* **WHAT NEEDS TO BE DONE**:
Please transcribe the entries exactly and omit the images they contain.

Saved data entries
· · · ·
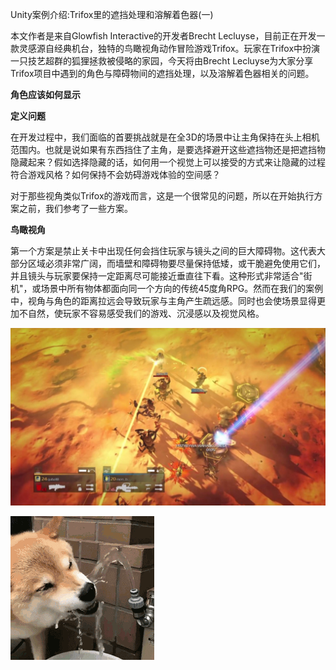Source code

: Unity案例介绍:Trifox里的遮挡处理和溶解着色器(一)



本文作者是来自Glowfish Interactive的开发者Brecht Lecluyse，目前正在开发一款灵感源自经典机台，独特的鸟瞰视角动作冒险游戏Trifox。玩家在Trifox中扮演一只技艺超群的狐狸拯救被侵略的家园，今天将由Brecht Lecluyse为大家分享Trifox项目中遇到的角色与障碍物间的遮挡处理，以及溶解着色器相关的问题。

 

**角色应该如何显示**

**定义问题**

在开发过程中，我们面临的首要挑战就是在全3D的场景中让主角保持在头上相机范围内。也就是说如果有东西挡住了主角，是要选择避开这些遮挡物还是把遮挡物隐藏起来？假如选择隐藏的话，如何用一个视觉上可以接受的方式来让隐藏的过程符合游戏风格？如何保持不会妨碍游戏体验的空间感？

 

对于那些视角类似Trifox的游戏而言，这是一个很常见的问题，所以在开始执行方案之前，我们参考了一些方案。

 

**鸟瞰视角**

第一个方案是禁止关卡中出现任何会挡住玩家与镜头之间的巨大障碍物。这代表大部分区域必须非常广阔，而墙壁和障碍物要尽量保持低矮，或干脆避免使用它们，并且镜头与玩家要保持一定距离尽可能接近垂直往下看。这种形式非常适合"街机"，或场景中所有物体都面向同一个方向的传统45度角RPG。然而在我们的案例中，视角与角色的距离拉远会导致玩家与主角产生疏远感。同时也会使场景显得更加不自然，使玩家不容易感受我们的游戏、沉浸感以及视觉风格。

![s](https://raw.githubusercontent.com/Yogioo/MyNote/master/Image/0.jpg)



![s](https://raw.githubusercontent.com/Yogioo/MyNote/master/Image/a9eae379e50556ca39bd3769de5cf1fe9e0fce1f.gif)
· · · ·
* **EXERCISE ANSWER**:
Source code

: Unity案例介绍:Trifox里的遮挡处理和溶解着色器(一)



本文作者是来自Glowfish Interactive的开发者Brecht Lecluyse，目前正在开发一款灵感源自经典机台，独特的鸟瞰视角动作冒险游戏Trifox。玩家在Trifox中扮演一只技艺超群的狐狸拯救被侵略的家园，今天将由Brecht Lecluyse为大家分享Trifox项目中遇到的角色与障碍物间的遮挡处理，以及溶解着色器相关的问题。

 

**角色应该如何显示**

**定义问题**

在开发过程中，我们面临的首要挑战就是在全3D的场景中让主角保持在头上相机范围内。也就是说如果有东西挡住了主角，是要选择避开这些遮挡物还是把遮挡物隐藏起来？假如选择隐藏的话，如何用一个视觉上可以接受的方式来让隐藏的过程符合游戏风格？如何保持不会妨碍游戏体验的空间感？

 

对于那些视角类似Trifox的游戏而言，这是一个很常见的问题，所以在开始执行方案之前，我们参考了一些方案。

 

**鸟瞰视角**

第一个方案是禁止关卡中出现任何会挡住玩家与镜头之间的巨大障碍物。这代表大部分区域必须非常广阔，而墙壁和障碍物要尽量保持低矮，或干脆避免使用它们，并且镜头与玩家要保持一定距离尽可能接近垂直往下看。这种形式非常适合"街机"，或场景中所有物体都面向同一个方向的传统45度角RPG。然而在我们的案例中，视角与角色的距离拉远会导致玩家与主角产生疏远感。同时也会使场景显得更加不自然，使玩家不容易感受我们的游戏、沉浸感以及视觉风格。

![s](https://raw.githubusercontent.com/Yogioo/MyNote/master/Image/0.jpg)



![s](https://raw.githubusercontent.com/Yogioo/MyNote/master/Image/a9eae379e50556ca39bd3769de5cf1fe9e0fce1f.gif)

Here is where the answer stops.